## [Task objective]
Go through the entries below and print, exactly, the lines starting at the one with "inject input values。" and ending at the one with "This can include", keeping both ends and no others.

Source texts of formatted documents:
..........

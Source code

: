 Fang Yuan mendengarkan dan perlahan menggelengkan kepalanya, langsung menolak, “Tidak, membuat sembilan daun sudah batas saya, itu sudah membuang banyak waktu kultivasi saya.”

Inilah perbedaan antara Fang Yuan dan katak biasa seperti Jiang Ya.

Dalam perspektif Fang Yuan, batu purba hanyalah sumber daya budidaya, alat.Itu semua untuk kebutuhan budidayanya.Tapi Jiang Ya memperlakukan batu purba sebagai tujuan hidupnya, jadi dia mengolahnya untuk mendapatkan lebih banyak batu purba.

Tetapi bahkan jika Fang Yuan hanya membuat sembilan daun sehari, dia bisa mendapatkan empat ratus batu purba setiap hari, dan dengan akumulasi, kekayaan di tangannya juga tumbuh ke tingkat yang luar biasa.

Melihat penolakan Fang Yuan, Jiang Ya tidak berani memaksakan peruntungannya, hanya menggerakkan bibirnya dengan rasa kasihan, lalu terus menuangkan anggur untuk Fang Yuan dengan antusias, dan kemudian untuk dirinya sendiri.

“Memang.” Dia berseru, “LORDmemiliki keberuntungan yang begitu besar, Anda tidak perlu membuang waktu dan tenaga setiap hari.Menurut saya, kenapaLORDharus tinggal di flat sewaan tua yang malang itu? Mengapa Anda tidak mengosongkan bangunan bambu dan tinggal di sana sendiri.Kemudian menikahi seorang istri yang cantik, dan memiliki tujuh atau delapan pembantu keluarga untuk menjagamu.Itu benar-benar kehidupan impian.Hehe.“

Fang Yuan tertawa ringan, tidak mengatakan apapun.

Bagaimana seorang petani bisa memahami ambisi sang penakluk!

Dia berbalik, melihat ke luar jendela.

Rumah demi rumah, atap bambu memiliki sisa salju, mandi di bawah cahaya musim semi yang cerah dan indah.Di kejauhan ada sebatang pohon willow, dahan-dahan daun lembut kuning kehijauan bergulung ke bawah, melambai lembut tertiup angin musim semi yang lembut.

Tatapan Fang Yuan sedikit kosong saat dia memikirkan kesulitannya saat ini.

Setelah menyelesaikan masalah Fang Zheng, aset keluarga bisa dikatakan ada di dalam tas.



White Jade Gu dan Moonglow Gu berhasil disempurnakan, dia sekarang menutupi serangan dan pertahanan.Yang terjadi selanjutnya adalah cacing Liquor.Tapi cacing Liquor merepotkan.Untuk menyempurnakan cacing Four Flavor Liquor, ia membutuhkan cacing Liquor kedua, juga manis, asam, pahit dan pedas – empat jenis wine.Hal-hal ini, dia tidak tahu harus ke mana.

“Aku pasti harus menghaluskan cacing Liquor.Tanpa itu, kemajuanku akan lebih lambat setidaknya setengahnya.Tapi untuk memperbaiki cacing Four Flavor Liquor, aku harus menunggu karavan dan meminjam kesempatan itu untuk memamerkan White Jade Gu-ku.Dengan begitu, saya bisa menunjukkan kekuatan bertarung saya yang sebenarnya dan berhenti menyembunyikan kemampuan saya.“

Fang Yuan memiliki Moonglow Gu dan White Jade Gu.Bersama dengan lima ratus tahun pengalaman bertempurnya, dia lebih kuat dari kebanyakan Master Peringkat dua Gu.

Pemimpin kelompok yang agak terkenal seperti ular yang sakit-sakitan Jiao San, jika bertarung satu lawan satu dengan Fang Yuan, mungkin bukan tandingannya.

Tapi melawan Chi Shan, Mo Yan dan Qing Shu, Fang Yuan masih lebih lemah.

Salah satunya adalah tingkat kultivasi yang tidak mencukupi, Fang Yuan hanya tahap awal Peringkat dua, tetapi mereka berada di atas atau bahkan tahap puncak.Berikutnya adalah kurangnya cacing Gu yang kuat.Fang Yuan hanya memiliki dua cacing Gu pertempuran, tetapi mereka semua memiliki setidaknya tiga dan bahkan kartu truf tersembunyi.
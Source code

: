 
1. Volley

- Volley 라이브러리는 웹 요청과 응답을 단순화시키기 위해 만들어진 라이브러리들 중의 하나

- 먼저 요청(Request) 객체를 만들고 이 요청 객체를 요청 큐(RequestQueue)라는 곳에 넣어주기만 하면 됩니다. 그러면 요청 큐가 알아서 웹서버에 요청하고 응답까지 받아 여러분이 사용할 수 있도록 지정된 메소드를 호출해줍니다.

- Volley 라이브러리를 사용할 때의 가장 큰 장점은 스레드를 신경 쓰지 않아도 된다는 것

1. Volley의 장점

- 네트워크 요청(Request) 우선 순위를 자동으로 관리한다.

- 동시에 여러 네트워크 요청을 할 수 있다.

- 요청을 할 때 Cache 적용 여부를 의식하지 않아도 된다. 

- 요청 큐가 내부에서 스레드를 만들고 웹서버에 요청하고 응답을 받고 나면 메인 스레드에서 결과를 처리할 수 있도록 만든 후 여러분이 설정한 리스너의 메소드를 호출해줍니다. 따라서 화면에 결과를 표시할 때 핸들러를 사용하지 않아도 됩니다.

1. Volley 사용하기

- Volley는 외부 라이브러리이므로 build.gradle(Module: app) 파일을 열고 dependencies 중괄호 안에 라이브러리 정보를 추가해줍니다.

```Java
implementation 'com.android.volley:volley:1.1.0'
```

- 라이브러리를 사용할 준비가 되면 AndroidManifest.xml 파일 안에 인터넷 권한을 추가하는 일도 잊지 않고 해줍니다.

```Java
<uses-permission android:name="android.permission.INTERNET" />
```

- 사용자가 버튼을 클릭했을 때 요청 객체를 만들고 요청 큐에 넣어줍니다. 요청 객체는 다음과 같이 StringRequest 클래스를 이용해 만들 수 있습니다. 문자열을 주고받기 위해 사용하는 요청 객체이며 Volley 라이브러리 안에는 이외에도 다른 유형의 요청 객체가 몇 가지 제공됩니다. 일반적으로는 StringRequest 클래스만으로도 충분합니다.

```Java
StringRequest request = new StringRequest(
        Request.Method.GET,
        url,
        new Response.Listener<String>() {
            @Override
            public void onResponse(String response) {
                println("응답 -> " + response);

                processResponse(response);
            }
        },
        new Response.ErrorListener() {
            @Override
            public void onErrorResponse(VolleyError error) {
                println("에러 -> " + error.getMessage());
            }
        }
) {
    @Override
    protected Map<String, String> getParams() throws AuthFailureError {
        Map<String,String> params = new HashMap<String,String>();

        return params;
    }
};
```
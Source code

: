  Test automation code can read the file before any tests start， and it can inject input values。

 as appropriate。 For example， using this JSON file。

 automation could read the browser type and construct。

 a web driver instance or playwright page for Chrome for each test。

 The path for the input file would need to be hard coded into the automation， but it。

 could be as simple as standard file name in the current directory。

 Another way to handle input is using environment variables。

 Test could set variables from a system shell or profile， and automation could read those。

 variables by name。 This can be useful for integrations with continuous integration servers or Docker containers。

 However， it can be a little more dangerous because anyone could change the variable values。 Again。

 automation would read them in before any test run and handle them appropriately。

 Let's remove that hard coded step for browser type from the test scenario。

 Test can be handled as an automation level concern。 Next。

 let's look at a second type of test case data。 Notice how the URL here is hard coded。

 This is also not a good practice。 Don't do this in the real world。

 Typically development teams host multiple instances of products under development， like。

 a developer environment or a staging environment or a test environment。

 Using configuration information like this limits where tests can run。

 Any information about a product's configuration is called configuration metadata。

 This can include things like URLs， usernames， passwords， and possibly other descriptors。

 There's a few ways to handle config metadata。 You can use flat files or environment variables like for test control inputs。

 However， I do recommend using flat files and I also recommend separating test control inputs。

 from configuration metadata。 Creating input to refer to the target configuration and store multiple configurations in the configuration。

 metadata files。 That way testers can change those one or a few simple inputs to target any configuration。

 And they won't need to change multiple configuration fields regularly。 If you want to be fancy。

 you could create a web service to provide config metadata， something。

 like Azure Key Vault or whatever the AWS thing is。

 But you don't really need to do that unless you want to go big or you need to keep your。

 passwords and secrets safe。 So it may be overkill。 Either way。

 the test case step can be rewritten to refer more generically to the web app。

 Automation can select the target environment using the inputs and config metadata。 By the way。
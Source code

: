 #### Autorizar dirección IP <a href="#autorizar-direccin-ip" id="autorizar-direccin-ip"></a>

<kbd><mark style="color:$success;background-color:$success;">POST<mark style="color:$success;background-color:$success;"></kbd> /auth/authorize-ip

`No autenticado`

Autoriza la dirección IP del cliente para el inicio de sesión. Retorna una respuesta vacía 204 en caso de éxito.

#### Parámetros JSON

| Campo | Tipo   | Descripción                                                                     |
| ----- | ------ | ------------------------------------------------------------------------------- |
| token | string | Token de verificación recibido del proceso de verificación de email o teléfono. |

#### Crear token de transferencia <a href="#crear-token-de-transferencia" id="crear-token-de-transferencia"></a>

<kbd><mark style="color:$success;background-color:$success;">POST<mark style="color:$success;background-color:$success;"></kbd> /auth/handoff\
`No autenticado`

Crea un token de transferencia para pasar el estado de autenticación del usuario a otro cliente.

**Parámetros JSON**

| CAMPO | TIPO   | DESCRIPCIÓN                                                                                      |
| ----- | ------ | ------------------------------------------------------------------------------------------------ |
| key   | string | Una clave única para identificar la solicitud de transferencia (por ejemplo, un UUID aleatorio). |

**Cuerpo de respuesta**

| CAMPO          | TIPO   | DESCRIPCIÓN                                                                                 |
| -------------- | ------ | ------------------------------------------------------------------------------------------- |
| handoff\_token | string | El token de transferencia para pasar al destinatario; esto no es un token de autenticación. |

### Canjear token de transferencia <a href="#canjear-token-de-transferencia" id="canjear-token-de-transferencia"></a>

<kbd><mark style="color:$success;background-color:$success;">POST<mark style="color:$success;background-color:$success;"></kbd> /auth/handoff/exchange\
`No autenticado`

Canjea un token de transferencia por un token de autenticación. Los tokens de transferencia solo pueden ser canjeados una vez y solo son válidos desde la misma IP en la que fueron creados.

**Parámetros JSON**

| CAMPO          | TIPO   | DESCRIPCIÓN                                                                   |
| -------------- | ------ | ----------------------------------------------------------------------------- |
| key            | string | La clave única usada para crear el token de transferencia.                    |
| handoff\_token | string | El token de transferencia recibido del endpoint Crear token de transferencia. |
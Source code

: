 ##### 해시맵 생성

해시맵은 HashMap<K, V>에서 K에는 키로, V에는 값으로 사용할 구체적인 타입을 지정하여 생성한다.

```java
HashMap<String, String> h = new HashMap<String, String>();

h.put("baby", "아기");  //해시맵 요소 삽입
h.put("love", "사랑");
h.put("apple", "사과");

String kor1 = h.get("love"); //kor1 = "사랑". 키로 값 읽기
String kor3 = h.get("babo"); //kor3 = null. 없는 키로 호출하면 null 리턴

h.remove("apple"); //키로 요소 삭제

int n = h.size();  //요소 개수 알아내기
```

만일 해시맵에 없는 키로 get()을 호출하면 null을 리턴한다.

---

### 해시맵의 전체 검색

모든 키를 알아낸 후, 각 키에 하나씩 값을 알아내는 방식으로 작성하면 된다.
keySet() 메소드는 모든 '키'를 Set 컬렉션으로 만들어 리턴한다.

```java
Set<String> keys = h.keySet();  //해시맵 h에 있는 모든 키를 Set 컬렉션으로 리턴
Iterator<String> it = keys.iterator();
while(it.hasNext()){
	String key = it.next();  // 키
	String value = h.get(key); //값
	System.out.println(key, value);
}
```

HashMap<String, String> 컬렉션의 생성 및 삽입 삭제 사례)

..........

## [Task solution]
:  Test automation code can read the file before any tests start， and it can inject input values。

 as appropriate。 For example， using this JSON file。

 automation could read the browser type and construct。

 a web driver instance or playwright page for Chrome for each test。

 The path for the input file would need to be hard coded into the automation， but it。

 could be as simple as standard file name in the current directory。

 Another way to handle input is using environment variables。

 Test could set variables from a system shell or profile， and automation could read those。

 variables by name。 This can be useful for integrations with continuous integration servers or Docker containers。

 However， it can be a little more dangerous because anyone could change the variable values。 Again。

 automation would read them in before any test run and handle them appropriately。

 Let's remove that hard coded step for browser type from the test scenario。

 Test can be handled as an automation level concern。 Next。

 let's look at a second type of test case data。 Notice how the URL here is hard coded。

 This is also not a good practice。 Don't do this in the real world。

 Typically development teams host multiple instances of products under development， like。

 a developer environment or a staging environment or a test environment。

 Using configuration information like this limits where tests can run。

 Any information about a product's configuration is called configuration metadata。

 This can include things like URLs， usernames， passwords， and possibly other descriptors。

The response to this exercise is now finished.